- **Work item**: Using the records below, copy every line that holds the string "Speech".

- **Records shown**:
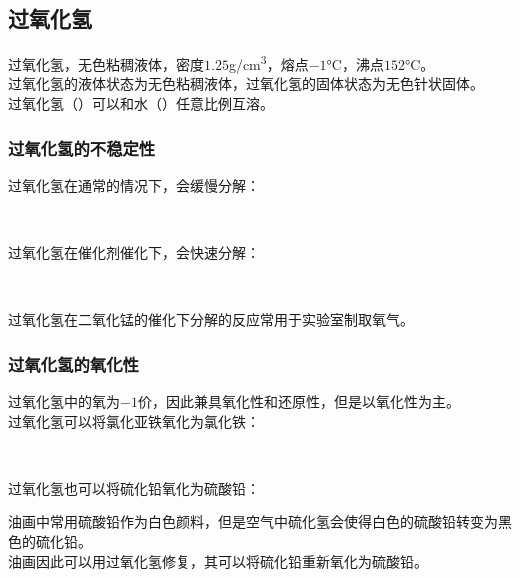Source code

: \documentclass[UTF8]{ctexart}
\begin{document}
\subsection{过氧化氢}
    过氧化氢，无色粘稠液体，密度$1.25$\si{g/cm^3}，熔点$-1$\si{\degreeCelsius}，沸点$152$\si{\degreeCelsius}。\\[3mm]
    过氧化氢的液体状态为无色粘稠液体，过氧化氢的固体状态为无色针状固体。\\[3mm]
    过氧化氢（）可以和水（）任意比例互溶。

\subsubsection{过氧化氢的不稳定性}
    过氧化氢在通常的情况下，会缓慢分解：
    \begin{center}
        \\[4mm]
    \end{center}
    过氧化氢在催化剂催化下，会快速分解：
    \begin{center}
        \\[4mm]
    \end{center}
    过氧化氢在二氧化锰的催化下分解的反应常用于实验室制取氧气。

\subsubsection{过氧化氢的氧化性}
    过氧化氢中的氧为$-1$价，因此兼具氧化性和还原性，但是以氧化性为主。\\[3mm]
    过氧化氢可以将氯化亚铁氧化为氯化铁：
    \begin{center}
        \\[4mm]
    \end{center}
    过氧化氢也可以将硫化铅氧化为硫酸铅：
    \begin{center}
    \end{center}
    油画中常用硫酸铅作为白色颜料，但是空气中硫化氢会使得白色的硫酸铅转变为黑色的硫化铅。\\[3mm]
    油画因此可以用过氧化氢修复，其可以将硫化铅重新氧化为硫酸铅。

\newpage
\end{document}
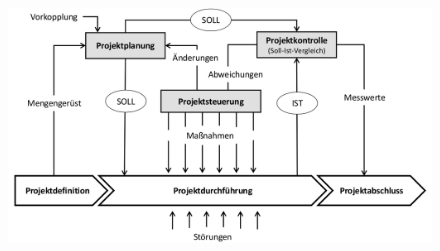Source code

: \documentclass[11pt,a4paper]{article}
\begin{document}
\begin{figure}[H]
\centering
\includegraphics[width=\textwidth]{ch11/regelkreispc}
\end{figure}
\end{document}
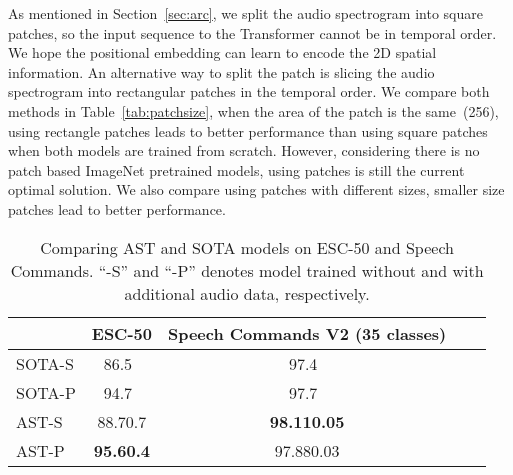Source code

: \documentclass[a4paper]{article}
\newcommand{\squeezeup}{\vspace{-2.0mm}}
\begin{document}
 As mentioned in Section~\ref{sec:arc}, we split the audio spectrogram into  square patches, so the input sequence to the Transformer cannot be in temporal order. We hope the positional embedding can learn to encode the 2D spatial information. An alternative way to split the patch is slicing the audio spectrogram into rectangular patches in the temporal order. We compare both methods in Table~\ref{tab:patchsize}, when the area of the patch is the same~(256), using  rectangle patches leads to better performance than using  square patches when both models are trained from scratch. However, considering there is no  patch based ImageNet pretrained models, using  patches is still the current optimal solution. We also compare using patches with different sizes, smaller size patches lead to better performance.

\begin{table}[t]
\footnotesize
\centering
\caption{Comparing AST and SOTA models on ESC-50 and Speech Commands. ``-S'' and ``-P'' denotes model trained without and with additional audio data, respectively.}
\label{tab:transfer}
\begin{tabular}{@{}lcccc@{}}
\toprule
                         & ESC-50 & Speech Commands V2 (35 classes)  \\ \midrule
SOTA-S  &          86.5~\cite{sailor2017unsupervised}                  &     97.4~\cite{majumdar2020matchboxnet}                                                                                                  \\
SOTA-P  &        94.7~\cite{kong2020panns}                    &     97.7~\cite{lin2020training}                                                                                      \\ \midrule
AST-S                       &   88.70.7                    &   \bf{98.110.05}                                                                           \\

AST-P                     &  \bf{95.60.4}                         &   97.880.03                                                                           \\
\bottomrule
\end{tabular}
\squeezeup
\end{table}
\end{document}
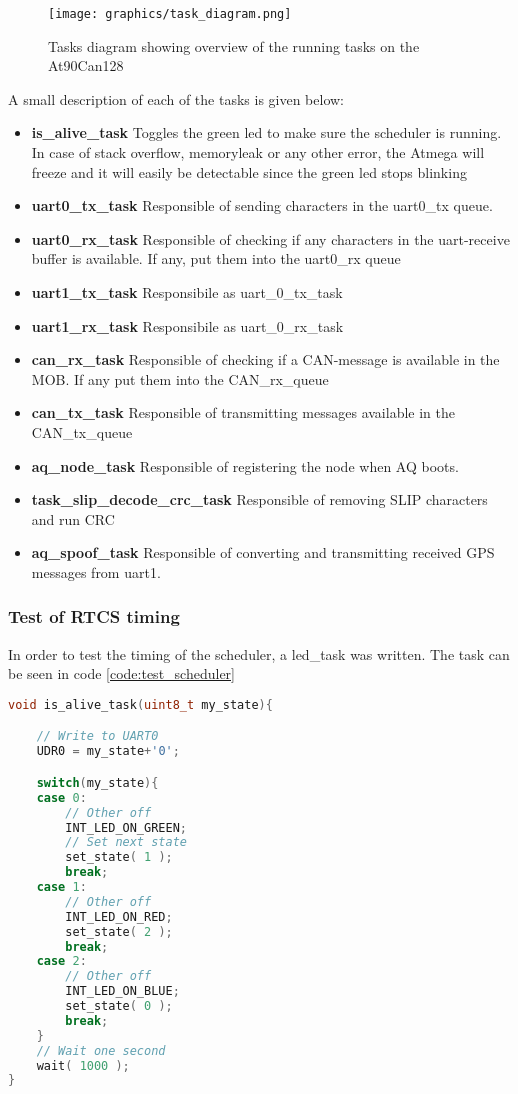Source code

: \begin{figure}[H]
    \center
    \texttt{[image: graphics/task\_diagram.png]}
  \caption{Tasks diagram showing overview of the running tasks on the At90Can128}
    \label{fig:task_diagram_atmega}
\end{figure}
A small description of each of the tasks is given below:
\begin{itemize}
\item \textbf{ is\_alive\_task} Toggles the green led to make sure the scheduler is running. In case of stack overflow, memoryleak or any other error, the Atmega will freeze and it will easily be detectable since the green led stops blinking
\item \textbf{ uart0\_tx\_task} Responsible of sending characters in the uart0\_tx queue.
\item \textbf{ uart0\_rx\_task} Responsible of checking if any characters in the uart-receive buffer is available. If any, put them into the uart0\_rx queue
\item \textbf{ uart1\_tx\_task} Responsibile as uart\_0\_tx\_task
\item \textbf{ uart1\_rx\_task} Responsibile as uart\_0\_rx\_task
\item \textbf{ can\_rx\_task} Responsible of checking if a CAN-message is available in the MOB. If any put them into the CAN\_rx\_queue
\item \textbf{ can\_tx\_task} Responsible of transmitting messages available in the CAN\_tx\_queue
\item \textbf{ aq\_node\_task} Responsible of registering the node when AQ boots.
\item \textbf{ task\_slip\_decode\_crc\_task} Responsible of removing SLIP characters and run CRC
\item \textbf{ aq\_spoof\_task} Responsible of converting and transmitting received GPS messages from uart1.
\end{itemize}

\subsubsection*{Test of RTCS timing}
In order to test the timing of the scheduler, a led\_task was written. The task can be seen in code \ref{code:test_scheduler}
\begin{lstlisting}[language = c, caption = RTCS task used in timing test, label=code:test_scheduler]
void is_alive_task(uint8_t my_state){

	// Write to UART0
	UDR0 = my_state+'0';

	switch(my_state){
	case 0:
		// Other off
		INT_LED_ON_GREEN;	
		// Set next state
	    set_state( 1 );
		break;
	case 1:
		// Other off
		INT_LED_ON_RED;
	    set_state( 2 );
		break;
	case 2:
		// Other off
		INT_LED_ON_BLUE;
	    set_state( 0 );
		break;
	}
	// Wait one second
	wait( 1000 );
}
\end{lstlisting}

- **Completed task**:
\caption{Comparing AST and SOTA models on ESC-50 and Speech Commands. ``-S'' and ``-P'' denotes model trained without and with additional audio data, respectively.}
                         & ESC-50 & Speech Commands V2 (35 classes)  \\ \midrule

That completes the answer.